After months of pressure from an increasingly authoritarian prime minister and a takeover by a government insider, the staff of Hungary’s last surviving independent newspaper, Index.hu, resigned en masse to re-launch their own medium online.
Calling their news portal “Telex”, the 70 journalists, developers and back office employees – two thirds of the Index.hu staff – promised editorial independence and interaction with readers, describing their new endeavor as “for the readers and by the readers.”
The name refers the international message-transfer service originated in the 1930s: “A telex service enables direct and secure communication between us,” said Veronika Munk, co-founder and editor-in-chief, discussing the new online medium on the Hungarian talk show Partizán.
While dramatic, the move was hardly a surprise. Index.hu editor-in-chief Szabolcs Dull had feared a government overhaul of the publication in late March, when Miklós Vaszily, a businessman close to Hungarian Prime Minister Viktor Orbán, acquired 50% of the shares of parent company IndaMedia group. “Index is in danger”, wrote Dull in June on their website. A month later he was dismissed, “for not being able to control internal processes that were harming [Index’s] market situation,” claimed board chairman László Bodolai.
The staff interpreted Dull’s dismissal as a loss of their editorial independence and unanimously called for his reinstatement – to no avail. Two days later almost the entire staff handed in their resignations, saying they rejected becoming messengers of the government or economic actors.

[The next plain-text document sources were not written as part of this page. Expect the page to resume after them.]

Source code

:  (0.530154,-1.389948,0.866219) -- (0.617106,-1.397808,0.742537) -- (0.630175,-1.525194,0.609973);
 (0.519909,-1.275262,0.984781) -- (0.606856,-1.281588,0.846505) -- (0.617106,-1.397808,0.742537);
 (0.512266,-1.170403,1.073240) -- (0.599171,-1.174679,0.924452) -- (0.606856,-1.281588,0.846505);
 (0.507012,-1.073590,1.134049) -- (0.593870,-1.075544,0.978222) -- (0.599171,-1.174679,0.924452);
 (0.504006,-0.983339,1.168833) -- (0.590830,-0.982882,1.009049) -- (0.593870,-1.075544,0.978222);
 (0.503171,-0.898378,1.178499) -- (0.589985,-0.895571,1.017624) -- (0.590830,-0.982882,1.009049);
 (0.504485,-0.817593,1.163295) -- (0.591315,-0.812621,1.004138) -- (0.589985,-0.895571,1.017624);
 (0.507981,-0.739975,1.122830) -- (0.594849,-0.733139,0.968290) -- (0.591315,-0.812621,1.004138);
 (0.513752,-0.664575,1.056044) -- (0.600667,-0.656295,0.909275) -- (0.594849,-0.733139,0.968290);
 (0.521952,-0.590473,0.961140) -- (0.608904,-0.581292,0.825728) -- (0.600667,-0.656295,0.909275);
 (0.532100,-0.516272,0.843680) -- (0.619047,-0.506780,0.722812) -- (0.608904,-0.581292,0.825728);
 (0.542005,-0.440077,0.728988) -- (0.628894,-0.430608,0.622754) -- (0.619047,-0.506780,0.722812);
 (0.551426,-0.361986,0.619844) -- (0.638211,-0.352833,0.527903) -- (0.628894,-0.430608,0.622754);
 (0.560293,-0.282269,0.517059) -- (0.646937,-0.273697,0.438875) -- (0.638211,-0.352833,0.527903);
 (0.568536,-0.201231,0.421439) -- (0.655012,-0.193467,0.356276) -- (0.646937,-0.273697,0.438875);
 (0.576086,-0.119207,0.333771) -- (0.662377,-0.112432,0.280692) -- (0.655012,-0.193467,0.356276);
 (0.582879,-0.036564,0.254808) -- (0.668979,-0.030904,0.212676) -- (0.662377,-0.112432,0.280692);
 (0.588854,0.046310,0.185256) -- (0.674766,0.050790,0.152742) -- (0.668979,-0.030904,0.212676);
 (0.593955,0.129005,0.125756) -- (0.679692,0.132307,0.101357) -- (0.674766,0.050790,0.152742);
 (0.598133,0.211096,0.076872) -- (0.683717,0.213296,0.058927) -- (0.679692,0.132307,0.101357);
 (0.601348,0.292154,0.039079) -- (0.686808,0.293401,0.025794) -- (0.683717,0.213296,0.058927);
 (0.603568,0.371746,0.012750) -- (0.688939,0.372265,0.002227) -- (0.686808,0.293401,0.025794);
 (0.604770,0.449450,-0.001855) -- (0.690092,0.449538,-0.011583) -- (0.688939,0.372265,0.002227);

“It was certainly not unexpected that our work would be undermined,” former Index journalist Tamás Fábián told Metropole. “There was an ever-present looming threat for a couple of months, but we were hoping it wouldn’t come to that.”
#don’t stay silent
“At the time of the walkout, I had no idea what was next,” remembered Fábián. But the staff stayed together and started a Facebook page, “Departing Index Journalists”, which quickly gained 200,000 active followers within a week. The journalists started communicating with their readers and sharing recent news. Many continued working at Index until August 31, as they were bound by a legal notice period. As of this writing, Index.hu is still operating, although with a new staff.
The Facebook page was renamed “Telex.hu” at the beginning of September, complete with a manifesto and a plea for donations:
“Free press in Hungary is in a bad shape,” the manifesto begins, with “the number of independent outlets keeping a check on power… in a sharp decline,” as media are increasingly controlled by those “well-connected to parties and politicians.”
Supporters “have the power to change that,” the group asserts. “We firmly believe that people need impartial, fair news coverage in order to make decisions freely.” They are determined to pick up where they left off, they say, “keeping a check on power” by questioning and reporting, and keeping a distance from all political parties in and out of government.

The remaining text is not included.